### [WHAT YOU NEED TO DO]
Although pictures appear in the data, the answer should contain only the lines from its start through the line with "- use CloudRun", written out exactly.

Content starts

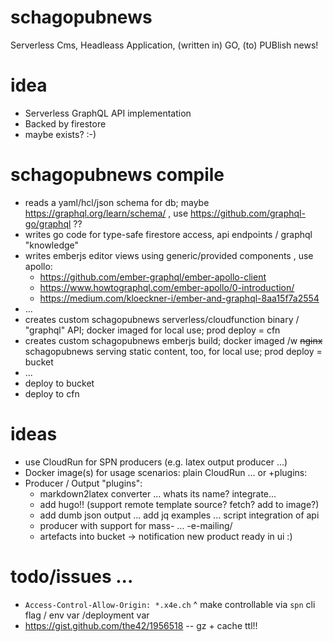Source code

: # schagopubnews
Serverless Cms, Headleass Application, (written in) GO, (to) PUBlish news!

# idea

- Serverless GraphQL API implementation
- Backed by firestore
- maybe exists? :-)

# schagopubnews compile

- reads a yaml/hcl/json schema for db; maybe https://graphql.org/learn/schema/ , use https://github.com/graphql-go/graphql ??
- writes go code for type-safe firestore access, api endpoints / graphql "knowledge"
- writes emberjs editor views using generic/provided components , use apollo:
  - https://github.com/ember-graphql/ember-apollo-client
  - https://www.howtographql.com/ember-apollo/0-introduction/
  - https://medium.com/kloeckner-i/ember-and-graphql-8aa15f7a2554
- ...
- creates custom schagopubnews serverless/cloudfunction binary / "graphql" API; docker imaged for local use; prod deploy = cfn
- creates custom schagopubnews emberjs build; docker imaged /w ~~nginx~~ schagopubnews serving static content, too, for local use; prod deploy = bucket
- ...
- deploy to bucket
- deploy to cfn

# ideas

- use CloudRun for SPN producers (e.g. latex output producer ...)
- Docker image(s) for usage scenarios: plain CloudRun ... or +plugins:
- Producer / Output "plugins":
  - markdown2latex converter ... whats its name? integrate...
  - add hugo!! (support remote template source? fetch? add to image?)
  - add dumb json output ... add jq examples ... script integration of api
  - producer with support for mass- ... -e-mailing/
  - artefacts into bucket -> notification new product ready in ui :)


# todo/issues ...

- `Access-Control-Allow-Origin: *.x4e.ch`
  ^ make controllable via `spn` cli flag / env var /deployment var
- https://gist.github.com/the42/1956518 -- gz + cache ttl!!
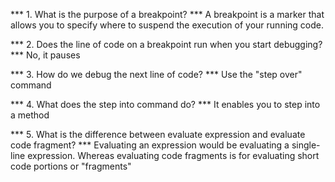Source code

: *** 1. What is the purpose of a breakpoint? *** A breakpoint is a marker that allows you to specify where to suspend the execution of your running code.

*** 2. Does the line of code on a breakpoint run when you start debugging? *** No, it pauses


*** 3. How do we debug the next line of code? ***
Use the "step over" command

*** 4. What does the step into command do? ***
It enables you to step into a method

*** 5. What is the difference between evaluate expression and evaluate code fragment? ***
Evaluating an expression would be evaluating a single-line expression. Whereas evaluating code fragments is for evaluating short code portions or "fragments"
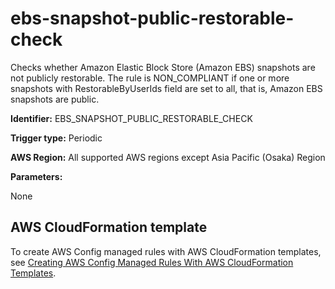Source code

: # ebs\-snapshot\-public\-restorable\-check<a name="ebs-snapshot-public-restorable-check"></a>

Checks whether Amazon Elastic Block Store \(Amazon EBS\) snapshots are not publicly restorable\. The rule is NON\_COMPLIANT if one or more snapshots with RestorableByUserIds field are set to all, that is, Amazon EBS snapshots are public\. 

**Identifier:** EBS\_SNAPSHOT\_PUBLIC\_RESTORABLE\_CHECK

**Trigger type:** Periodic

**AWS Region:** All supported AWS regions except Asia Pacific \(Osaka\) Region

**Parameters:**

None  

## AWS CloudFormation template<a name="w29aac11c33c17b7d111c15"></a>

To create AWS Config managed rules with AWS CloudFormation templates, see [Creating AWS Config Managed Rules With AWS CloudFormation Templates](aws-config-managed-rules-cloudformation-templates.md)\.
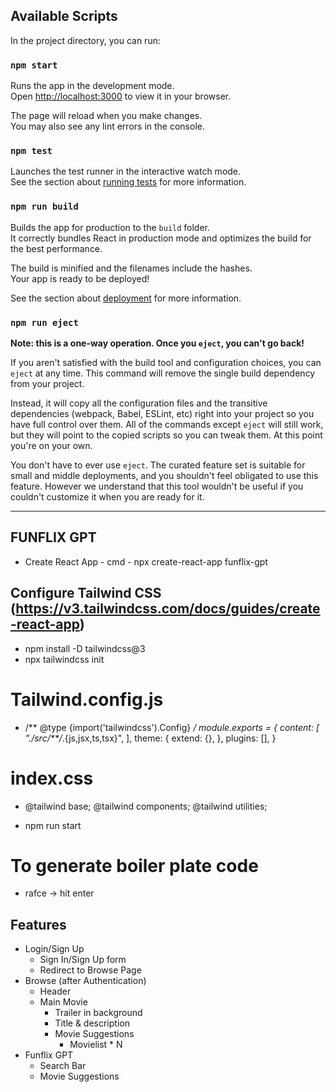 ## Available Scripts

In the project directory, you can run:

### `npm start`

Runs the app in the development mode.\
Open [http://localhost:3000](http://localhost:3000) to view it in your browser.

The page will reload when you make changes.\
You may also see any lint errors in the console.

### `npm test`

Launches the test runner in the interactive watch mode.\
See the section about [running tests](https://facebook.github.io/create-react-app/docs/running-tests) for more information.

### `npm run build`

Builds the app for production to the `build` folder.\
It correctly bundles React in production mode and optimizes the build for the best performance.

The build is minified and the filenames include the hashes.\
Your app is ready to be deployed!

See the section about [deployment](https://facebook.github.io/create-react-app/docs/deployment) for more information.

### `npm run eject`

**Note: this is a one-way operation. Once you `eject`, you can't go back!**

If you aren't satisfied with the build tool and configuration choices, you can `eject` at any time. This command will remove the single build dependency from your project.

Instead, it will copy all the configuration files and the transitive dependencies (webpack, Babel, ESLint, etc) right into your project so you have full control over them. All of the commands except `eject` will still work, but they will point to the copied scripts so you can tweak them. At this point you're on your own.

You don't have to ever use `eject`. The curated feature set is suitable for small and middle deployments, and you shouldn't feel obligated to use this feature. However we understand that this tool wouldn't be useful if you couldn't customize it when you are ready for it.


------------------------------------------------------------------------------------------------------------------------------------------------------------------------------------------------------------------------------------------------------------



## FUNFLIX GPT

- Create React App - cmd - npx create-react-app funflix-gpt

## Configure Tailwind CSS (https://v3.tailwindcss.com/docs/guides/create-react-app)
- npm install -D tailwindcss@3
- npx tailwindcss init
# Tailwind.config.js  
- /** @type {import('tailwindcss').Config} */
module.exports = {
  content: [
    "./src/**/*.{js,jsx,ts,tsx}",
  ],
  theme: {
    extend: {},
  },
  plugins: [],
}

# index.css
- @tailwind base;
@tailwind components;
@tailwind utilities;

- npm run start

# To generate boiler plate code
- rafce -> hit enter



## Features
- Login/Sign Up 
   - Sign In/Sign Up form
   - Redirect to Browse Page
- Browse (after Authentication)
   - Header
   - Main Movie
      - Trailer in background
      - Title & description
      - Movie Suggestions
          - Movielist * N
- Funflix GPT
   - Search Bar
   - Movie Suggestions

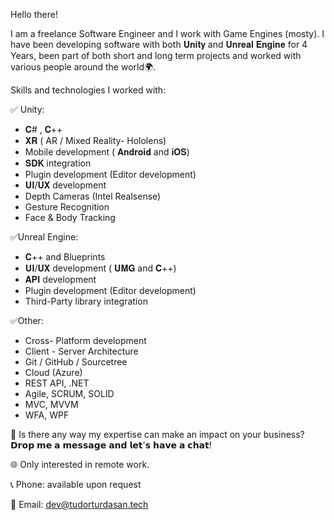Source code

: Hello there! 

I am a freelance Software Engineer and I work with Game Engines (mosty). I have been developing software with both 𝐔𝐧𝐢𝐭𝐲 and 𝐔𝐧𝐫𝐞𝐚𝐥 𝐄𝐧𝐠𝐢𝐧𝐞 for 4 Years, been part of both short and long term projects and worked with various people around the world🌍. 

Skills and technologies I worked with:


✅ Unity: 
- 𝐂# , 𝐂++
- 𝐗𝐑 ( AR / Mixed Reality- Hololens)
- Mobile development ( 𝐀𝐧𝐝𝐫𝐨𝐢𝐝 and 𝐢𝐎𝐒)
- 𝐒𝐃𝐊 integration
- Plugin development (Editor development) 
- 𝐔𝐈/𝐔𝐗 development
- Depth Cameras (Intel Realsense)
- Gesture Recognition
- Face & Body Tracking 

✅Unreal Engine:
- 𝐂++ and Blueprints
- 𝐔𝐈/𝐔𝐗 development ( 𝐔𝐌𝐆 and 𝐂++)
- 𝐀𝐏𝐈 development
- Plugin development (Editor development) 
- Third-Party library integration

✅Other:
- Cross- Platform development
- Client - Server Architecture
- Git / GitHub / Sourcetree
- Cloud (Azure)
- REST API, .NET
- Agile, SCRUM, SOLID
- MVC, MVVM
- WFA, WPF 

🤝 Is there any way my expertise can make an impact on your business? 𝗗𝗿𝗼𝗽 𝗺𝗲 𝗮 𝗺𝗲𝘀𝘀𝗮𝗴𝗲 𝗮𝗻𝗱 𝗹𝗲𝘁'𝘀 𝗵𝗮𝘃𝗲 𝗮 𝗰𝗵𝗮𝘁!

🌐 Only interested in remote work.

📞 Phone: available upon request 

📧 Email: dev@tudorturdasan.tech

Content ends

### [ANSWER SPACE]
Source code

: # schagopubnews
Serverless Cms, Headleass Application, (written in) GO, (to) PUBlish news!

# idea

- Serverless GraphQL API implementation
- Backed by firestore
- maybe exists? :-)

# schagopubnews compile

- reads a yaml/hcl/json schema for db; maybe https://graphql.org/learn/schema/ , use https://github.com/graphql-go/graphql ??
- writes go code for type-safe firestore access, api endpoints / graphql "knowledge"
- writes emberjs editor views using generic/provided components , use apollo:
  - https://github.com/ember-graphql/ember-apollo-client
  - https://www.howtographql.com/ember-apollo/0-introduction/
  - https://medium.com/kloeckner-i/ember-and-graphql-8aa15f7a2554
- ...
- creates custom schagopubnews serverless/cloudfunction binary / "graphql" API; docker imaged for local use; prod deploy = cfn
- creates custom schagopubnews emberjs build; docker imaged /w ~~nginx~~ schagopubnews serving static content, too, for local use; prod deploy = bucket
- ...
- deploy to bucket
- deploy to cfn

# ideas

- use CloudRun for SPN producers (e.g. latex output producer ...)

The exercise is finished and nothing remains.